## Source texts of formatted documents
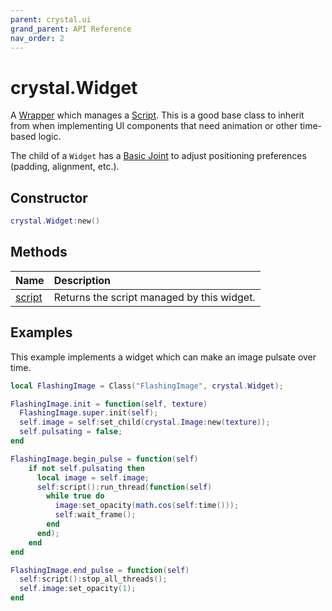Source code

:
 ```yaml
---
parent: crystal.ui
grand_parent: API Reference
nav_order: 2
---
```


# crystal.Widget

A [Wrapper](wrapper) which manages a [Script](/crystal/api/script/script). This is a good base class to inherit from when implementing UI components that need animation or other time-based logic.

The child of a `Widget` has a [Basic Joint](basic_list_joint) to adjust positioning preferences (padding, alignment, etc.).

## Constructor

```lua
crystal.Widget:new()
```

## Methods

| Name                    | Description                                |
| :---------------------- | :----------------------------------------- |
| [script](widget_script) | Returns the script managed by this widget. |

## Examples

This example implements a widget which can make an image pulsate over time.

```lua
local FlashingImage = Class("FlashingImage", crystal.Widget);

FlashingImage.init = function(self, texture)
  FlashingImage.super.init(self);
  self.image = self:set_child(crystal.Image:new(texture));
  self.pulsating = false;
end

FlashingImage.begin_pulse = function(self)
	if not self.pulsating then
	  local image = self.image;
      self:script():run_thread(function(self)
        while true do
          image:set_opacity(math.cos(self:time()));
          self:wait_frame();
        end
      end);
	end
end

FlashingImage.end_pulse = function(self)
  self:script():stop_all_threads();
  self.image:set_opacity(1);
end
```
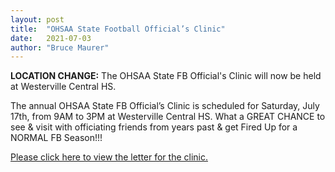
 ```yaml
---
layout: post
title:  "OHSAA State Football Official’s Clinic"
date:   2021-07-03
author: "Bruce Maurer"
---
```


**LOCATION CHANGE:** The OHSAA State FB Official's Clinic will now be held at
Westerville Central HS.

The annual OHSAA State FB Official’s Clinic is scheduled for Saturday, July
17th, from 9AM to 3PM at Westerville Central HS. What a GREAT CHANCE to see & visit with officiating friends from
years past & get Fired Up for a NORMAL FB Season!!!

[Please click here to view the
letter for the
clinic.](https://storage.googleapis.com/ohsaa-websites/bulletins/2021/2021-officials-clinic-letter.pdf)
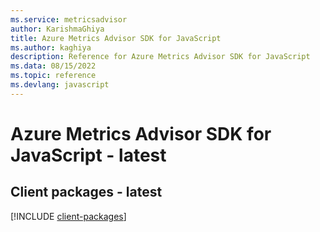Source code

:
 ```yaml
---
ms.service: metricsadvisor
author: KarishmaGhiya
title: Azure Metrics Advisor SDK for JavaScript
ms.author: kaghiya
description: Reference for Azure Metrics Advisor SDK for JavaScript
ms.data: 08/15/2022
ms.topic: reference
ms.devlang: javascript
---
```

# Azure Metrics Advisor SDK for JavaScript - latest

## Client packages - latest
[!INCLUDE [client-packages](metrics-advisor-client-index.md)]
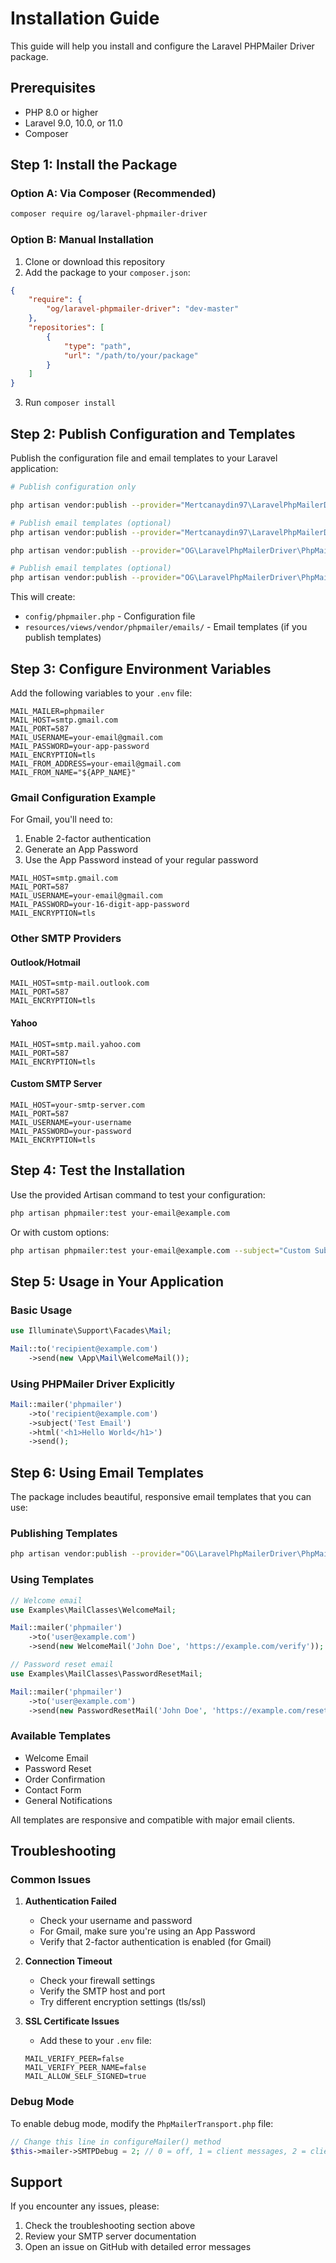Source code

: # Installation Guide

This guide will help you install and configure the Laravel PHPMailer Driver package.

## Prerequisites

- PHP 8.0 or higher
- Laravel 9.0, 10.0, or 11.0
- Composer

## Step 1: Install the Package

### Option A: Via Composer (Recommended)

```bash
composer require og/laravel-phpmailer-driver
```

### Option B: Manual Installation

1. Clone or download this repository
2. Add the package to your `composer.json`:

```json
{
    "require": {
        "og/laravel-phpmailer-driver": "dev-master"
    },
    "repositories": [
        {
            "type": "path",
            "url": "/path/to/your/package"
        }
    ]
}
```

3. Run `composer install`

## Step 2: Publish Configuration and Templates

Publish the configuration file and email templates to your Laravel application:

```bash
# Publish configuration only

php artisan vendor:publish --provider="Mertcanaydin97\LaravelPhpMailerDriver\PhpMailerServiceProvider"

# Publish email templates (optional)
php artisan vendor:publish --provider="Mertcanaydin97\LaravelPhpMailerDriver\PhpMailerServiceProvider" --tag=phpmailer-templates

php artisan vendor:publish --provider="OG\LaravelPhpMailerDriver\PhpMailerServiceProvider"

# Publish email templates (optional)
php artisan vendor:publish --provider="OG\LaravelPhpMailerDriver\PhpMailerServiceProvider" --tag=phpmailer-templates

```

This will create:
- `config/phpmailer.php` - Configuration file
- `resources/views/vendor/phpmailer/emails/` - Email templates (if you publish templates)

## Step 3: Configure Environment Variables

Add the following variables to your `.env` file:

```env
MAIL_MAILER=phpmailer
MAIL_HOST=smtp.gmail.com
MAIL_PORT=587
MAIL_USERNAME=your-email@gmail.com
MAIL_PASSWORD=your-app-password
MAIL_ENCRYPTION=tls
MAIL_FROM_ADDRESS=your-email@gmail.com
MAIL_FROM_NAME="${APP_NAME}"
```

### Gmail Configuration Example

For Gmail, you'll need to:
1. Enable 2-factor authentication
2. Generate an App Password
3. Use the App Password instead of your regular password

```env
MAIL_HOST=smtp.gmail.com
MAIL_PORT=587
MAIL_USERNAME=your-email@gmail.com
MAIL_PASSWORD=your-16-digit-app-password
MAIL_ENCRYPTION=tls
```

### Other SMTP Providers

#### Outlook/Hotmail
```env
MAIL_HOST=smtp-mail.outlook.com
MAIL_PORT=587
MAIL_ENCRYPTION=tls
```

#### Yahoo
```env
MAIL_HOST=smtp.mail.yahoo.com
MAIL_PORT=587
MAIL_ENCRYPTION=tls
```

#### Custom SMTP Server
```env
MAIL_HOST=your-smtp-server.com
MAIL_PORT=587
MAIL_USERNAME=your-username
MAIL_PASSWORD=your-password
MAIL_ENCRYPTION=tls
```

## Step 4: Test the Installation

Use the provided Artisan command to test your configuration:

```bash
php artisan phpmailer:test your-email@example.com
```

Or with custom options:

```bash
php artisan phpmailer:test your-email@example.com --subject="Custom Subject" --message="Custom message"
```

## Step 5: Usage in Your Application

### Basic Usage

```php
use Illuminate\Support\Facades\Mail;

Mail::to('recipient@example.com')
    ->send(new \App\Mail\WelcomeMail());
```

### Using PHPMailer Driver Explicitly

```php
Mail::mailer('phpmailer')
    ->to('recipient@example.com')
    ->subject('Test Email')
    ->html('<h1>Hello World</h1>')
    ->send();
```

## Step 6: Using Email Templates

The package includes beautiful, responsive email templates that you can use:

### Publishing Templates
```bash
php artisan vendor:publish --provider="OG\LaravelPhpMailerDriver\PhpMailerServiceProvider" --tag=phpmailer-templates
```

### Using Templates
```php
// Welcome email
use Examples\MailClasses\WelcomeMail;

Mail::mailer('phpmailer')
    ->to('user@example.com')
    ->send(new WelcomeMail('John Doe', 'https://example.com/verify'));

// Password reset email
use Examples\MailClasses\PasswordResetMail;

Mail::mailer('phpmailer')
    ->to('user@example.com')
    ->send(new PasswordResetMail('John Doe', 'https://example.com/reset'));
```

### Available Templates
- Welcome Email
- Password Reset
- Order Confirmation
- Contact Form
- General Notifications

All templates are responsive and compatible with major email clients.

## Troubleshooting

### Common Issues

1. **Authentication Failed**
   - Check your username and password
   - For Gmail, make sure you're using an App Password
   - Verify that 2-factor authentication is enabled (for Gmail)

2. **Connection Timeout**
   - Check your firewall settings
   - Verify the SMTP host and port
   - Try different encryption settings (tls/ssl)

3. **SSL Certificate Issues**
   - Add these to your `.env` file:
   ```env
   MAIL_VERIFY_PEER=false
   MAIL_VERIFY_PEER_NAME=false
   MAIL_ALLOW_SELF_SIGNED=true
   ```

### Debug Mode

To enable debug mode, modify the `PhpMailerTransport.php` file:

```php
// Change this line in configureMailer() method
$this->mailer->SMTPDebug = 2; // 0 = off, 1 = client messages, 2 = client and server messages
```

## Support

If you encounter any issues, please:
1. Check the troubleshooting section above
2. Review your SMTP server documentation
3. Open an issue on GitHub with detailed error messages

## EXERCISE AIM
Which lines of the records above contain the word "Step"? Report each one.

## REPLY TO THE TASK
## Step 1: Install the Package
## Step 2: Publish Configuration and Templates
## Step 3: Configure Environment Variables
## Step 4: Test the Installation
## Step 5: Usage in Your Application
## Step 6: Using Email Templates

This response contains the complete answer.